Your instructions:
Among the lines of the material, copy those that hold the string "public".

==== Provided data ====

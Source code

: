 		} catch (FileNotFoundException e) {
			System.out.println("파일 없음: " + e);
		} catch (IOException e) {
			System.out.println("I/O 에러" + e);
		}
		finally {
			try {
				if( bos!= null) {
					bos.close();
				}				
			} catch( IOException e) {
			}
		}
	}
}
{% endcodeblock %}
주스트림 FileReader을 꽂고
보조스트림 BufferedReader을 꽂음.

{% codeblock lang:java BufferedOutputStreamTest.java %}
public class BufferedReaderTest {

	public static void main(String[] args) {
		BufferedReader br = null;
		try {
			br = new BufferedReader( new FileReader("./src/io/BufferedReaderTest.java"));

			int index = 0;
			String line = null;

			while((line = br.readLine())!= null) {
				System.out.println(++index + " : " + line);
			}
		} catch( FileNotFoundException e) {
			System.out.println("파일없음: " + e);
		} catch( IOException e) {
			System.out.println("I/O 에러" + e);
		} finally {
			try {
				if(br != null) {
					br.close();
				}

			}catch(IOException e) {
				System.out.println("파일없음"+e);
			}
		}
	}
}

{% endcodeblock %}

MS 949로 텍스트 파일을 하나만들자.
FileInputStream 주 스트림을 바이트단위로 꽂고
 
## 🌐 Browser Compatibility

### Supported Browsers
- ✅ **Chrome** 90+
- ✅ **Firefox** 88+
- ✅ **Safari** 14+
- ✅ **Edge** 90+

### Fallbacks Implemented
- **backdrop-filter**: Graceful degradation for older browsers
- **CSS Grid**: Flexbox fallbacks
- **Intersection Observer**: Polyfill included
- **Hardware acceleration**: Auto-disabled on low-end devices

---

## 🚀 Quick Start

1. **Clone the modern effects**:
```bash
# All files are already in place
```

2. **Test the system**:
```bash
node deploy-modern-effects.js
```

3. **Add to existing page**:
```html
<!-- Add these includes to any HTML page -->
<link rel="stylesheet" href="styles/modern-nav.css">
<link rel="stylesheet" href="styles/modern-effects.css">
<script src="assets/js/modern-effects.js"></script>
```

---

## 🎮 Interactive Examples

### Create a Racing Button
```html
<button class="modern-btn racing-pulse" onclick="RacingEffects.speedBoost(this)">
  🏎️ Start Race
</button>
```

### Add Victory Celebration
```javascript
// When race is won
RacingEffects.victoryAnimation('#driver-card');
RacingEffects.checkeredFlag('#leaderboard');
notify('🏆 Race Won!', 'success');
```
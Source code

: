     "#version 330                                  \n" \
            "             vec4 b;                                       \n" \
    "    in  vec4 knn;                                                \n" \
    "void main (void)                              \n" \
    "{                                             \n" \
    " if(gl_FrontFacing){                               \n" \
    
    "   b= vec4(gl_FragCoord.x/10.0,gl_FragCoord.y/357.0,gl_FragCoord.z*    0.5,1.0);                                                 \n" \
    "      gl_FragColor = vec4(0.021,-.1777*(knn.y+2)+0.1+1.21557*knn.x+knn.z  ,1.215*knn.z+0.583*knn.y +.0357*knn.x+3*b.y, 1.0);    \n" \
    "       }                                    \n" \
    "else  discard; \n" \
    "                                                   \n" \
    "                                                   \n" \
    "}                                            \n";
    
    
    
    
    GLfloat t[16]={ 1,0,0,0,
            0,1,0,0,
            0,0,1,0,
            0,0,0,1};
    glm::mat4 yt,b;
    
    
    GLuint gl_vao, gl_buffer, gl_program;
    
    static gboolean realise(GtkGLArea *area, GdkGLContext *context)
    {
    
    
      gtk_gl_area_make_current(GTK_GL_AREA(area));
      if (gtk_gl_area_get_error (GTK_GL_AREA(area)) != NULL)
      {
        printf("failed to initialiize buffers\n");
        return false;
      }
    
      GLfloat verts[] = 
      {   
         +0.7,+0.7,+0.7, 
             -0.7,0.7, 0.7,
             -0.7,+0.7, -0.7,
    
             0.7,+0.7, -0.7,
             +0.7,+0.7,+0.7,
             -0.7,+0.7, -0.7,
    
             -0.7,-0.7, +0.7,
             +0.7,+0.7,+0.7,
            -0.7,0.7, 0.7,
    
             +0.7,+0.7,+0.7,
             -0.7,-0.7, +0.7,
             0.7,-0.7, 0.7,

====

Solved problem:
public class BufferedReaderTest {
	public static void main(String[] args) {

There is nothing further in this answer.